Primary, secondary quiet pre-holiday; recent deals unchanged; Teva, HCA active; ATD gains

By Paul A. Harris and Abigail W. Adams

Portland, Me., July 2 – The domestic primary market was quiet on Monday with the European primary market dominating a thin forward calendar.

Autodis SA started a roadshow on Monday for a €175 million offering of floating-rate notes due 2022, which will run until Wednesday.

K+S AG was scheduled to hold investor meetings on Monday ahead of a proposed €300 million minimum notes offer.

Enterprise Development Authority is heard to still be in the market with its $440 million offering of five-year senior secured notes after wrapping up a roadshow in the middle of the June 25 week.

While there was a surge of new deal activity last week, the first half of 2018 saw the lowest new issue volume since the first half of 2010.

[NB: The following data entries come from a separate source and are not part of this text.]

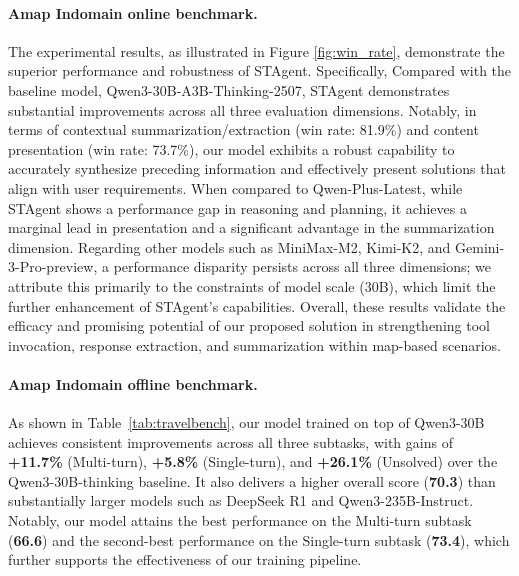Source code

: \documentclass{article} %
\newcommand{\model}{STAgent\xspace}
\begin{document}
\paragraph{Amap Indomain online benchmark.} The experimental results, as illustrated in Figure \ref{fig:win_rate}, demonstrate the superior performance and robustness of \model. Specifically, Compared with the baseline model, Qwen3-30B-A3B-Thinking-2507, \model demonstrates substantial improvements across all three evaluation dimensions. Notably, in terms of contextual summarization/extraction (win rate: 81.9\%) and content presentation (win rate: 73.7\%), our model exhibits a robust capability to accurately synthesize preceding information and effectively present solutions that align with user requirements. When compared to Qwen-Plus-Latest, while \model shows a performance gap in reasoning and planning, it achieves a marginal lead in presentation and a significant advantage in the summarization dimension. Regarding other models such as MiniMax-M2, Kimi-K2, and Gemini-3-Pro-preview, a performance disparity persists across all three dimensions; we attribute this primarily to the constraints of model scale (30B), which limit the further enhancement of \model’s capabilities. Overall, these results validate the efficacy and promising potential of our proposed solution in strengthening tool invocation, response extraction, and summarization within map-based scenarios.


\paragraph{Amap Indomain offline benchmark.} 
As shown in Table~\ref{tab:travelbench}, our model trained on top of Qwen3-30B achieves consistent improvements across all three subtasks, with gains of \textbf{+11.7\%} (Multi-turn), \textbf{+5.8\%} (Single-turn), and \textbf{+26.1\%} (Unsolved) over the Qwen3-30B-thinking baseline. It also delivers a higher overall score (\textbf{70.3}) than substantially larger models such as DeepSeek R1 and Qwen3-235B-Instruct. Notably, our model attains the best performance on the Multi-turn subtask (\textbf{66.6}) and the second-best performance on the Single-turn subtask (\textbf{73.4}), which further supports the effectiveness of our training pipeline.
\end{document}
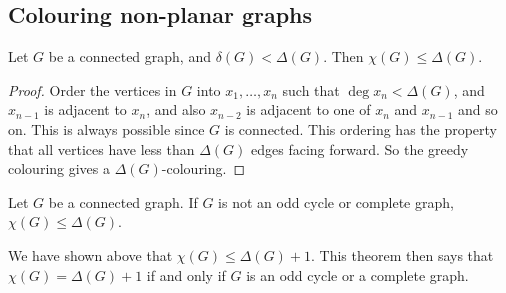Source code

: \subsection{Colouring non-planar graphs}
\begin{proposition}
	Let \( G \) be a connected graph, and \( \delta(G) < \Delta(G) \).
	Then \( \chi(G) \leq \Delta(G) \).
\end{proposition}
\begin{proof}
	Order the vertices in \( G \) into \( x_1, \dots, x_n \) such that \( \deg x_n < \Delta(G) \), and \( x_{n-1} \) is adjacent to \( x_n \), and also \( x_{n-2} \) is adjacent to one of \( x_n \) and \( x_{n-1} \) and so on.
	This is always possible since \( G \) is connected.
	This ordering has the property that all vertices have less than \( \Delta(G) \) edges facing forward.
	So the greedy colouring gives a \( \Delta(G) \)-colouring.
\end{proof}
\begin{theorem}[Brooks]
	Let \( G \) be a connected graph.
	If \( G \) is not an odd cycle or complete graph, \( \chi(G) \leq \Delta(G) \).
\end{theorem}
\begin{remark}
	We have shown above that \( \chi(G) \leq \Delta(G) + 1 \).
	This theorem then says that \( \chi(G) = \Delta(G) + 1 \) if and only if \( G \) is an odd cycle or a complete graph.
\end{remark}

The secondary space in junkbondland was equally quiet on Monday with several accounts out for the July 4 holiday, a market source said.

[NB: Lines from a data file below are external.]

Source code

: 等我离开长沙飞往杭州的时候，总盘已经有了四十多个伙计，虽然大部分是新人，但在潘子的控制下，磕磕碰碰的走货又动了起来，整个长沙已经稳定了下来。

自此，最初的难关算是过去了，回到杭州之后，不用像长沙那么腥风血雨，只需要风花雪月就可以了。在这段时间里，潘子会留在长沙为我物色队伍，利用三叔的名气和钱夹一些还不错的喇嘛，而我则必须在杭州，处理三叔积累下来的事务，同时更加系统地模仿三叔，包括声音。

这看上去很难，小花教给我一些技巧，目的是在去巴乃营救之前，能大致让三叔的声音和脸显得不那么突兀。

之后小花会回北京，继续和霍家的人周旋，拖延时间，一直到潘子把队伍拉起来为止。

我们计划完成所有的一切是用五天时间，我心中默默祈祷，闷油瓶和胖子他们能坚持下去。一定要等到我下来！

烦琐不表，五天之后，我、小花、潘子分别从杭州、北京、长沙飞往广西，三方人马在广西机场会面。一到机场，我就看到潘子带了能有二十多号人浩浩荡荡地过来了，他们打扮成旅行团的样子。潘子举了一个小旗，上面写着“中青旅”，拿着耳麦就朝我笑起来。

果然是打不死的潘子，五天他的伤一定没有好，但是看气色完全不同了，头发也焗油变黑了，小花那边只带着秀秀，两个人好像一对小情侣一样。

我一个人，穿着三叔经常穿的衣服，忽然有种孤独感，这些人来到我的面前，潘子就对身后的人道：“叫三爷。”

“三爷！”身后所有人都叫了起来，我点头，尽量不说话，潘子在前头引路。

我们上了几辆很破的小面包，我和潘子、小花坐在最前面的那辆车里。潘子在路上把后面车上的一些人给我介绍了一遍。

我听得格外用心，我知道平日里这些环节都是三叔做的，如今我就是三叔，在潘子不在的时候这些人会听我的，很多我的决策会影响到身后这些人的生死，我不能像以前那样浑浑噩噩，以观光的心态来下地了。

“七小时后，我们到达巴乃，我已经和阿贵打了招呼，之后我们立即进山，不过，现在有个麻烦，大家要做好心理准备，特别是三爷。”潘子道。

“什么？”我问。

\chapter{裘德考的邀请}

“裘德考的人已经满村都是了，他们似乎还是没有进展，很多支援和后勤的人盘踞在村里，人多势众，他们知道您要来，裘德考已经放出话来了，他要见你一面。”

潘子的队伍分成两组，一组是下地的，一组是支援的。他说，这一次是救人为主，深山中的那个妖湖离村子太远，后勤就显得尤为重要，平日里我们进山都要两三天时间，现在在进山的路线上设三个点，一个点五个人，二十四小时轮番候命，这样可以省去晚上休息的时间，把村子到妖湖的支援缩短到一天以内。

There was some pressure on the market early in the session with ETF’s coming in and equity markets down. In general, issues were trading off about ¼ point, a market source said.

While the market was under pressure before trading activity tapered in the afternoon, several recent deals continued to hold their previous levels, although trading of the new paper was light.

McClatchy Co.’s 9% senior secured notes due July 15, 2026 (B1/B-) were the most active of the recent deals with about $15 million of the bonds on the tape by mid-afternoon, according to a market source.

The notes were seen unchanged as was new paper from Stars Group Holdings BV, CHS/Community Health Systems and AmWINS Group, Inc.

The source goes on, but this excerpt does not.